The *NiCE Cognigy MCP Server* is an [npm package](https://www.npmjs.com/package/@cognigy/mcp-server) that provides a [Model Context Protocol (MCP)](https://modelcontextprotocol.io/) server for connecting MCP clients like Claude, Cursor, or VS Code to the Cognigy.AI REST API. With the NiCE Cognigy MCP server, you can create, test, and iteratively improve LLM-based AI Agents without leaving your development environment.

<div style={{textAlign: 'center'}}>
  <video width="500" height="300" controls autoPlay alt="type:video" style={{border: '1px solid #ccc', borderRadius: '12px', display: 'block', margin: '0 auto'}}>
    <source src="https://docscognigyassets.blob.core.windows.net/assets/cognigy-mcp-server.mp4" />
  </video>
</div>

## Key Benefits

* **Comprehensive API coverage.** Use workflow tools in the NiCE Cognigy MCP Server to cover the Cognigy.AI API for end-to-end automation.
* **Fast AI Agent setup and iteration.** Build an AI Agent persona, Flow, Node, and REST Endpoint in one workflow, then test, refine, and repeat until it performs as expected.
* **Knowledge and guidance built in.** Access Knowledge Stores for RAG use cases to give your AI Agent the information it needs.
* **Reliable and safe operations.** Configure rate limiting, Zod input validation, and standardized RFC 7807 error responses for safe operations with the NiCE Cognigy MCP Server.

## Prerequisites

* A [Cognigy.AI API key](/ai/administer/user-menu/my-profile#api-keys). To create one, go to **User Menu > My Profile > API Keys > Create New**.
* A [Cognigy.AI API base URL](/ai/for-developers/developers/api-and-cli#the-api-base-url). For example, for the trial environment, use `https://api-trial.cognigy.ai`.
* An MCP-compatible client such as [Claude Desktop](https://claude.ai/download), Claude Code, Codex, [Cursor](https://www.cursor.com/), or VS Code with GitHub Copilot.
* Node.js 20 or later is required for command-line and manual setup.

## How to Set Up

<Tabs>
  <Tab title="Claude Desktop (.mcpb)">
    This is the easiest setup path and doesn't require Node.js.
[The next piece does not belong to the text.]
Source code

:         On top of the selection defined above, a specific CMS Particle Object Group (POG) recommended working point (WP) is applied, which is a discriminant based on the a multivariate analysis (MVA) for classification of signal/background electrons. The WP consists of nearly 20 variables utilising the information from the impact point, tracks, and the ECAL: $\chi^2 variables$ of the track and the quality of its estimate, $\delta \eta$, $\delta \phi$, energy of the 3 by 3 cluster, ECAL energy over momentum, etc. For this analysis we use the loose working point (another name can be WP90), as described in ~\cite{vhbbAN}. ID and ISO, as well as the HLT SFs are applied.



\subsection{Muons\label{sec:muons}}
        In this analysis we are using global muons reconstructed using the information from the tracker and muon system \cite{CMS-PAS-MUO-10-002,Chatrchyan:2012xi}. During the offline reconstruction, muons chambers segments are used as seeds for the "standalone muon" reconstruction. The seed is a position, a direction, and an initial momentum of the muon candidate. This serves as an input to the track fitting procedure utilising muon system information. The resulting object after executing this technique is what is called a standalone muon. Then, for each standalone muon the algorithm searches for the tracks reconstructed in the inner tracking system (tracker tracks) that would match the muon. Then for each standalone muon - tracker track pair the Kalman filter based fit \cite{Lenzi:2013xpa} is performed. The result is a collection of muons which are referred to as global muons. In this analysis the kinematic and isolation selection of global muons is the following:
    1. Download the `.mcpb` file from the [npm package page](https://www.npmjs.com/package/@cognigy/mcp-server).
    2. Double-click the file to open the installation dialog in Claude Desktop.
    3. Enter your Cognigy.AI API base URL and API key.
  </Tab>

  <Tab title="CLI">
    Run the setup command for your MCP client in the CLI. The command prompts you to enter your Cognigy.AI API base URL and API key, then automatically updates the MCP client configuration.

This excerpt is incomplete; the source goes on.